The original plan for today was to ride up to Fuente De in the morning before returning to Potes for the ride to Riaño. However the last couple of days have been quite hard and the riding time is longer than expected, and I know there is a lot of climbing yet to come this week. Therefore I’ve decided to skip this morning’s climb and have a shorter easier day.
So whilst George gets up early and heads out for the 45km round trip to Fuente De, I have a lie in and then stroll to the supermarket to buy breakfast. Over breakfast I peruse the map and notice there is a small road into the hills just outside Potes, which leads to a viewing point. I decide to pootle out to this to warm up the legs, aiming to be back at the apartment for when George expects to be back from his excursion up the mountain. Just as I’m leaving George appears back from his early climb and decides to join me on the short climb to a small chapel just past the monastery of Santo Toribio de Liébana.
On our way back through town we snatch a quick caffeine break in a small bar before heading to the apartment to get sorted for the ride to Riaño. As we check out I read the detailed contour map on the office wall. The owner asks where we are heading, George says “Riaño”, he replies “I hope you’ve been training, you have to get over the San Glorio pass!” with a knowing laugh. Just at this moment I notice the number on the isopleth next to the road – 1600 metres! We’re currently at around 250 metres. Oh. So much for an easier day. On the plus side it’s only 56km to Riaño.
A few kilometres from Potes we pass through the town of La Vega where the Arroyo de Prado Rio and Rio Quinnesa merge, and the road starts to rise as we spot a sign that says ‘Pto. de San Glorio 18km’. The next 18 kilometres is the most stunning road we’ve ridden so far (and the climb to Covadonga, and two gorges, yesterday were pretty spectacular). The bottom section of the climb is gradual rise away from the river bank through meadows, before a couple of hairpins lift us high away from the river. The gradient stays pretty steady for the next 16 kilometres as we climb through wooded corners and switchbacks above the tree line and towards the snow. We know we’re nearing the top as red and white snow poles stand like sentries every few metres along the road side. Every time we look up we can see barriers higher on the mountain side but can’t quite figure where the pass will be in the landscape ahead. We climb higher and higher as the road turns back and forth.
Finally the road straightens and the pass is visible ahead, the signs silhouetted against the sky. Over the top the wind whistles and the cold starts to bite. Until now we’ve been exerting enough effort to not notice the cold now we are up in the snow. We carb up on the chorizo and cheese I find in my bag as I extract my merino sweater, an additional later to wear under the gilet and jacket. George tucks the empty cheese and chorizo packets down his gilet as an extra windbreak. It really is quite cold. We’re at 1600 metres and the wind howls over the pass.

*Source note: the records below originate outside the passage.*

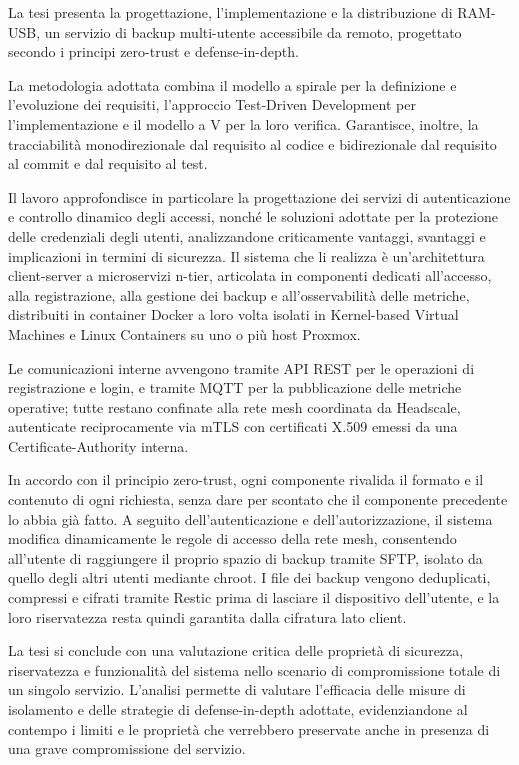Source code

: \abstract
La tesi presenta la progettazione, l'implementazione e la distribuzione di RAM-USB,
un servizio di backup multi-utente accessibile da remoto, progettato secondo i principi zero-trust e
defense-in-depth.

La metodologia adottata combina il modello a spirale per la definizione e l'evoluzione dei requisiti, 
l'approccio Test-Driven Development per l'implementazione e il modello a V per la loro verifica. 
Garantisce, inoltre, la tracciabilità monodirezionale dal requisito al codice e bidirezionale dal requisito
al commit e dal requisito al test.

Il lavoro approfondisce in particolare la progettazione dei servizi di autenticazione e controllo dinamico
degli accessi, nonché le soluzioni adottate per la protezione delle credenziali degli utenti, analizzandone
criticamente vantaggi, svantaggi e implicazioni in termini di sicurezza. Il sistema che li realizza è
un'architettura client-server a microservizi n-tier, articolata in componenti dedicati all'accesso, alla
registrazione, alla gestione dei backup e all'osservabilità delle metriche, distribuiti in container Docker
a loro volta isolati in Kernel-based Virtual Machines e Linux Containers su uno o più host Proxmox.

Le comunicazioni interne avvengono tramite API REST per le operazioni di registrazione e login, e tramite 
MQTT per la pubblicazione delle metriche operative; tutte restano confinate alla rete mesh coordinata da 
Headscale, autenticate reciprocamente via mTLS con certificati X.509 emessi da una Certificate-Authority 
interna.

In accordo con il principio zero-trust, ogni componente rivalida il formato e il contenuto
di ogni richiesta, senza dare per scontato che il componente precedente lo abbia già fatto. A seguito
dell'autenticazione e dell'autorizzazione, il sistema modifica dinamicamente le regole di accesso della rete
mesh, consentendo all'utente di raggiungere il proprio spazio di backup tramite SFTP, isolato da quello
degli altri utenti mediante chroot. I file dei backup vengono deduplicati, compressi e cifrati tramite
Restic prima di lasciare il dispositivo dell'utente, e la loro riservatezza resta quindi garantita dalla
cifratura lato client.

La tesi si conclude con una valutazione critica delle proprietà di sicurezza, riservatezza e funzionalità
del sistema nello scenario di compromissione totale di un singolo servizio. L'analisi permette di valutare
l'efficacia delle misure di isolamento e delle strategie di defense-in-depth adottate, evidenziandone al
contempo i limiti e le proprietà che verrebbero preservate anche in presenza di una grave compromissione
del servizio.

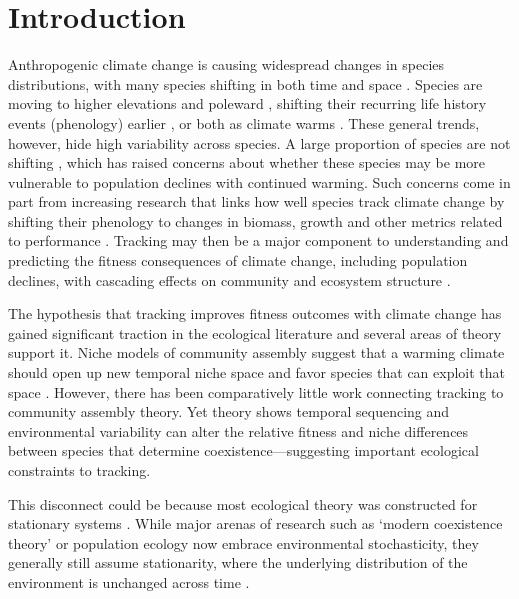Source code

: \documentclass[11pt,letterpaper]{article}
\begin{document}
\section{Introduction}
Anthropogenic climate change is causing widespread changes in species distributions, with many species shifting in both time and space \citep{IPCC:2014sm,ipcc1point5}. Species are moving to higher elevations and poleward \citep{Chen2011}, shifting their recurring life history events (phenology) earlier \citep{Wolkovich:2012n,cohen2018}, or both as climate warms \citep{amano2014,socolar2017}. These general trends, however, hide high variability across species. A large proportion of species are not shifting \citep{Cook:2012pnas,amano2014}, which has raised concerns about whether these species may be more vulnerable to population declines with continued warming. Such concerns come in part from increasing research that links how well species track climate change by shifting their phenology to changes in biomass, growth and other metrics related to performance \citep{Cleland:2012}. Tracking may then be a major component to understanding and predicting the fitness consequences of climate change, including population declines, with cascading effects on community and ecosystem structure \citep{Menzel:2006xn,Parmesan:2006cr}. 

The hypothesis that tracking improves fitness outcomes with climate change has gained significant traction in the ecological literature \citep[e.g.,][]{Cleland:2012} and several areas of theory support it. Niche models of community assembly suggest that a warming climate should open up new temporal niche space and favor species that can exploit that space \citep{gotelli1996,wolkovich:2010fee,Zettlemoyer2019}.  However, there has been comparatively little work connecting tracking to community assembly theory. Yet theory shows temporal sequencing and environmental variability can alter the relative fitness and niche differences between species that determine coexistence---suggesting important ecological constraints to tracking. %

This disconnect could be because most ecological theory was constructed for stationary systems \citep[e.g.,][]{Chesson:1997dz}. While major arenas of research such as `modern coexistence theory' or population ecology now embrace environmental stochasticity, they generally still assume stationarity, where the underlying distribution of the environment is unchanged across time \citep[i.e., constant mean and variance,][]{barabas2018}.
\end{document}
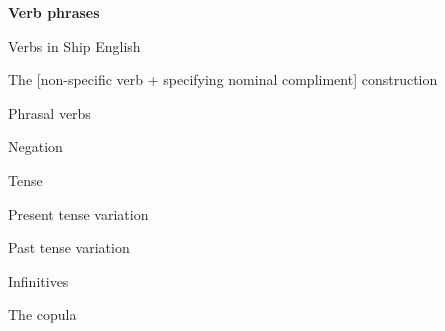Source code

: \setcounter{listWWNumiileveli}{0}
\begin{listWWNumiileveli}
\item 
\begin{styleListParagraph}
\textbf{Verb phrases }
\end{styleListParagraph}
\end{listWWNumiileveli}

\setcounter{listWWNumixleveli}{5}
\begin{listWWNumixleveli}
\item 

\setcounter{listWWNumixlevelii}{0}
\begin{listWWNumixlevelii}
\item 
\begin{styleListParagraph}
Verbs in Ship English 
\end{styleListParagraph}


\setcounter{listWWNumixleveliii}{0}
\begin{listWWNumixleveliii}
\item 
\begin{styleListParagraph}
The [non-specific verb + specifying nominal compliment] construction
\end{styleListParagraph}
\item 
\begin{styleListParagraph}
Phrasal verbs 
\end{styleListParagraph}
\item 
\begin{styleListParagraph}
Negation
\end{styleListParagraph}
\end{listWWNumixleveliii}
\item 
\begin{styleListParagraph}
Tense 
\end{styleListParagraph}


\setcounter{listWWNumixleveliii}{0}
\begin{listWWNumixleveliii}
\item 
\begin{styleListParagraph}
Present tense variation
\end{styleListParagraph}
\item 
\begin{styleListParagraph}
Past tense variation 
\end{styleListParagraph}
\item 
\begin{styleListParagraph}
Infinitives 
\end{styleListParagraph}
\end{listWWNumixleveliii}
\item 
\begin{styleListParagraph}
The copula 
\end{styleListParagraph}



\end{listWWNumixlevelii}
\end{listWWNumixleveli}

The next 25 kilomteres pass with little effort as they are all downhill, except maybe the last few around the edge of the lake at Riaño. It’s not quite as effortless as we’d like as we’re also riding into a headwind that is blowing straight up the valley. We stop for a coffee and cake in a small bar in a little village on the descent, as apart from the snack at the summit we’ve not eaten since breakfast. Once in Riaño we dump the bikes and get changed to stroll around the town, which is absolutely deserted out of season. There’s no supermarket, just a Spar cornershop, and it’s shut. All the restaurants seem to be closed too. We end up having a couple of beers in one of the two open hotels in town, snacking on olives and crisps but we really need a meal. We manage to find a burger in a small bar but this simply satisfies our hunger for a short period until we can find a serving of fabada back in the hotel we first had the beers in. At last our appetites are satisfied and we fall asleep contented.